Items from a dataset:
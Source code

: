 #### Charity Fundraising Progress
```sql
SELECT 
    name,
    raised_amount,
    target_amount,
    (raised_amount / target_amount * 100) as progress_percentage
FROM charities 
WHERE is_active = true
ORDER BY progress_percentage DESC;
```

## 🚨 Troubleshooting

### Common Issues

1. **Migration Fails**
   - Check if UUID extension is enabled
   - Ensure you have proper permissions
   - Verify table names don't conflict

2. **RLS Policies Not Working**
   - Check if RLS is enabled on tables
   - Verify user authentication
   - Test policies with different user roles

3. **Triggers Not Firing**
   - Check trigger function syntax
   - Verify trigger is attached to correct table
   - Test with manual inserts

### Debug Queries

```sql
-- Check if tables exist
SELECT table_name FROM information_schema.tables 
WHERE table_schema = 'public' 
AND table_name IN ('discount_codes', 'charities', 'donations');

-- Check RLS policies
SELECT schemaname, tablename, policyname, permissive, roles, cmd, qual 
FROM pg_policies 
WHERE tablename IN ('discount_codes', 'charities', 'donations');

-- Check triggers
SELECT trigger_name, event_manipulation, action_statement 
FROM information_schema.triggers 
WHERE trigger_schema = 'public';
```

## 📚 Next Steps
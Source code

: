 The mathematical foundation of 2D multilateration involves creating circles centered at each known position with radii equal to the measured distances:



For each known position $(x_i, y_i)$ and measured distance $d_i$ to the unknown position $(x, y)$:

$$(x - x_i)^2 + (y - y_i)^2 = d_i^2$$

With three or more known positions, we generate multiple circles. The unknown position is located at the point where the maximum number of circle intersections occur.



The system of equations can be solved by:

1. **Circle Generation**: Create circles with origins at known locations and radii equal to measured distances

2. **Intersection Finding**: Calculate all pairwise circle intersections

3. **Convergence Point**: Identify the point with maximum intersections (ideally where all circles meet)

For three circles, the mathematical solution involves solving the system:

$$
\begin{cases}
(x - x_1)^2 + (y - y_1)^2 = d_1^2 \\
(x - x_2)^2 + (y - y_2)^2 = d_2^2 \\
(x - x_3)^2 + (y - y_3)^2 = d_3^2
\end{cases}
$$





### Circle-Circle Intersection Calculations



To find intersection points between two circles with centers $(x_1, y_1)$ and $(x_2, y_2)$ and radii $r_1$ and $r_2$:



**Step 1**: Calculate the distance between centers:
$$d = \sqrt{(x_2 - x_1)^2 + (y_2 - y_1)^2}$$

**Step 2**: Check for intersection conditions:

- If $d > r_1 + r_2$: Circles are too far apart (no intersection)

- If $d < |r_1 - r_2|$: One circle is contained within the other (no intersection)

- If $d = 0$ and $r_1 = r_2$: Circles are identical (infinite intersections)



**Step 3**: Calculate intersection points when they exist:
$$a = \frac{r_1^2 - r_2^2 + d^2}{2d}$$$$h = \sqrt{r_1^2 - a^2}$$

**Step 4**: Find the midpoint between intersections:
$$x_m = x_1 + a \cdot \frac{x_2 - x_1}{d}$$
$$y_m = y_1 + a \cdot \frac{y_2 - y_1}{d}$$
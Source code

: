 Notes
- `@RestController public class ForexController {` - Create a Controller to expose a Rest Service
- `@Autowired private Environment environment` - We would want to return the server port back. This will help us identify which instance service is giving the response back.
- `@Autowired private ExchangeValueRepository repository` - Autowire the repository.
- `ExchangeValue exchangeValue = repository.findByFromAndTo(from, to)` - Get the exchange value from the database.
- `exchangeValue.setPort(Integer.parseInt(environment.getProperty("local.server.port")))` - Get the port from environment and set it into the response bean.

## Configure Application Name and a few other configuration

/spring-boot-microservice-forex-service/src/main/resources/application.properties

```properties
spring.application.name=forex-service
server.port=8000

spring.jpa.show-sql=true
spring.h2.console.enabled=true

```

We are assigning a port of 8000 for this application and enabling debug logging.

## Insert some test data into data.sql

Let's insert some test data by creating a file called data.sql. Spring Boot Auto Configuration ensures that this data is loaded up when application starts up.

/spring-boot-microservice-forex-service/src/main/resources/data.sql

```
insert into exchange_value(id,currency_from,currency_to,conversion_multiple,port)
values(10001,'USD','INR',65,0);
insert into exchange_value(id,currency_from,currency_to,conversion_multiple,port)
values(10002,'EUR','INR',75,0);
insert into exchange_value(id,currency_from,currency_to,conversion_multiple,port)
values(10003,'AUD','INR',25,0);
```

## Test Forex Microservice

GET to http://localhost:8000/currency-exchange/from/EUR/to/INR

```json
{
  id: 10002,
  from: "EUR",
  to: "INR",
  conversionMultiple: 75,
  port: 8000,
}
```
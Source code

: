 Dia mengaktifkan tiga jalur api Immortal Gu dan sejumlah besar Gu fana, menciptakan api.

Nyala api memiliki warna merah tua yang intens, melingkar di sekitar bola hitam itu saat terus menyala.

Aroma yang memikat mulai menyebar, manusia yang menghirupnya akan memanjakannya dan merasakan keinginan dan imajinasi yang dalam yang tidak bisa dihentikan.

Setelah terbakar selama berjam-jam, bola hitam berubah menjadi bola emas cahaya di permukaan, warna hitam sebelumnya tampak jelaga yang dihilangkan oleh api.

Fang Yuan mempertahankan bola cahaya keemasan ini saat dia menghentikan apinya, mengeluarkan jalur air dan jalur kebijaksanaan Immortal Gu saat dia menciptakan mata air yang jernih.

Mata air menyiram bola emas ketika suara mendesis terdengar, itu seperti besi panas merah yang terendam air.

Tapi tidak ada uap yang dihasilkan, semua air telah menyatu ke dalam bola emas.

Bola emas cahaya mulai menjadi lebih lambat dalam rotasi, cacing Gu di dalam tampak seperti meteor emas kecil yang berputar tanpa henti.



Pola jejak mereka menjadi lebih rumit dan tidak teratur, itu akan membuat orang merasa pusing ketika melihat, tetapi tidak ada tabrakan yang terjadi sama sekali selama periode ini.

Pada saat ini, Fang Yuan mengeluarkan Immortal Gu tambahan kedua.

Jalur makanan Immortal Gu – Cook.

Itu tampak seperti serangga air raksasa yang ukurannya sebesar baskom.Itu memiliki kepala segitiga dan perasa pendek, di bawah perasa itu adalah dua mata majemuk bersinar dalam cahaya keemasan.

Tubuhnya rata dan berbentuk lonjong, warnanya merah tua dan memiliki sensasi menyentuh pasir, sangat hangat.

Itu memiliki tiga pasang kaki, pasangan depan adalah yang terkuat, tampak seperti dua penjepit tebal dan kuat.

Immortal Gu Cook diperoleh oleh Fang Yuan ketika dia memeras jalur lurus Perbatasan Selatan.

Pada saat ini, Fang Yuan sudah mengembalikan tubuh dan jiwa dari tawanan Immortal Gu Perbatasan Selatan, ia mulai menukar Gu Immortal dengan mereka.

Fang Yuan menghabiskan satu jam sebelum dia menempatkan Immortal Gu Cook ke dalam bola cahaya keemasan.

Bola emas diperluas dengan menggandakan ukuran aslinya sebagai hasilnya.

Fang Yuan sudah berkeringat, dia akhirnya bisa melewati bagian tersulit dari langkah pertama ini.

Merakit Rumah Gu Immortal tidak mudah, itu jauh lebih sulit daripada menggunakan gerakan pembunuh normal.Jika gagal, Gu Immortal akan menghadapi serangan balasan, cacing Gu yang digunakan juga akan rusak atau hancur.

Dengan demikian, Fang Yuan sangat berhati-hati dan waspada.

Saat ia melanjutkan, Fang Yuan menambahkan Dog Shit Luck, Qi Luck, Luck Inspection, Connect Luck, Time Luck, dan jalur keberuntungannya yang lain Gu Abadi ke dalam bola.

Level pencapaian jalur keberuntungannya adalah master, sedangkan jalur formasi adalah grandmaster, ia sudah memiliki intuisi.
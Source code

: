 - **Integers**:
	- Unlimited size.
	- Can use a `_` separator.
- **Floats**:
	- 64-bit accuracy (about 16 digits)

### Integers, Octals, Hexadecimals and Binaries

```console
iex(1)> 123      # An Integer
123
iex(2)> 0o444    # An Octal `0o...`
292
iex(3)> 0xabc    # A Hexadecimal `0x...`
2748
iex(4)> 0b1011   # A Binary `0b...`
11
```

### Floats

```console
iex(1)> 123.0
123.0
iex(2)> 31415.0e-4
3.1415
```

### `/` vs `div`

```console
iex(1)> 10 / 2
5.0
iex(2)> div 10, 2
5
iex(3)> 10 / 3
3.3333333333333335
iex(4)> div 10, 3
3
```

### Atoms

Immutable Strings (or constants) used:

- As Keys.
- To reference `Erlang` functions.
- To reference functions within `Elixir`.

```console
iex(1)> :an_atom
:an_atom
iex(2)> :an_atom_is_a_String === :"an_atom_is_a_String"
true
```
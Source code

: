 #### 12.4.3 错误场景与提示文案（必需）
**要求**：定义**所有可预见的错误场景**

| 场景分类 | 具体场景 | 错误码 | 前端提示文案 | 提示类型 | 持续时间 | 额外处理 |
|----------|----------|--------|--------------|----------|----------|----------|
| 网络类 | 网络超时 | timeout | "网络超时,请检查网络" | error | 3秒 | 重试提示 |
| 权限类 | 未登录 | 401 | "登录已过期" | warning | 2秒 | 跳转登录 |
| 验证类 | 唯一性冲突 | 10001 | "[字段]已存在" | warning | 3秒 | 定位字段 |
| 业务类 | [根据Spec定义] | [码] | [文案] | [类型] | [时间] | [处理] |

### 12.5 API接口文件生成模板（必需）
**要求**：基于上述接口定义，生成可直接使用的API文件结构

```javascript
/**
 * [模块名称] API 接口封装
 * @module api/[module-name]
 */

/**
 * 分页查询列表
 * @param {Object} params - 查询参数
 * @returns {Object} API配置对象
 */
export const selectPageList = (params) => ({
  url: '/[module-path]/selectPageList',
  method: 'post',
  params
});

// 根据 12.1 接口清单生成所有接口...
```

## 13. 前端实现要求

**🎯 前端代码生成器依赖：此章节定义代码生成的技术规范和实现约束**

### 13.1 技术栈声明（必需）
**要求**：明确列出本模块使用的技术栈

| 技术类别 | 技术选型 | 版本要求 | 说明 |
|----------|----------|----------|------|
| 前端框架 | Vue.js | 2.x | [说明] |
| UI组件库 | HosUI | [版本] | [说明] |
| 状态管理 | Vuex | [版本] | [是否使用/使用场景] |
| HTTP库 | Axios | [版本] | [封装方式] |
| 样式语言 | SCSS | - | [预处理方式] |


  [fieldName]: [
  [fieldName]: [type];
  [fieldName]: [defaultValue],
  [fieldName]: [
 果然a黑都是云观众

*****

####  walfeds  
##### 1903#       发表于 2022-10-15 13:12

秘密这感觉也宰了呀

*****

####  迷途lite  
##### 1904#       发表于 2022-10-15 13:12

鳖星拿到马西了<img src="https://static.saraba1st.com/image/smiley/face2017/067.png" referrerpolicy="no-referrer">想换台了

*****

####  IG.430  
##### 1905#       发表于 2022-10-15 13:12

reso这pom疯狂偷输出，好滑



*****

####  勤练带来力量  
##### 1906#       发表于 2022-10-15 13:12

WORK INSTRUCTION:
Going back to the entries above, set down exactly the lines that begin at the one with "(x - x_3)^2 + (y - y_3)^2 = d_3^2" and end at the one with "the response bean.", both included, and nothing else.

COMPLETED TASK:
(x - x_3)^2 + (y - y_3)^2 = d_3^2
\end{cases}
$$





### Circle-Circle Intersection Calculations



To find intersection points between two circles with centers $(x_1, y_1)$ and $(x_2, y_2)$ and radii $r_1$ and $r_2$:



**Step 1**: Calculate the distance between centers:
$$d = \sqrt{(x_2 - x_1)^2 + (y_2 - y_1)^2}$$

**Step 2**: Check for intersection conditions:

- If $d > r_1 + r_2$: Circles are too far apart (no intersection)

- If $d < |r_1 - r_2|$: One circle is contained within the other (no intersection)

- If $d = 0$ and $r_1 = r_2$: Circles are identical (infinite intersections)



**Step 3**: Calculate intersection points when they exist:
$$a = \frac{r_1^2 - r_2^2 + d^2}{2d}$$$$h = \sqrt{r_1^2 - a^2}$$

**Step 4**: Find the midpoint between intersections:
$$x_m = x_1 + a \cdot \frac{x_2 - x_1}{d}$$
$$y_m = y_1 + a \cdot \frac{y_2 - y_1}{d}$$
Source code

: Notes
- `@RestController public class ForexController {` - Create a Controller to expose a Rest Service
- `@Autowired private Environment environment` - We would want to return the server port back. This will help us identify which instance service is giving the response back.
- `@Autowired private ExchangeValueRepository repository` - Autowire the repository.
- `ExchangeValue exchangeValue = repository.findByFromAndTo(from, to)` - Get the exchange value from the database.
- `exchangeValue.setPort(Integer.parseInt(environment.getProperty("local.server.port")))` - Get the port from environment and set it into the response bean.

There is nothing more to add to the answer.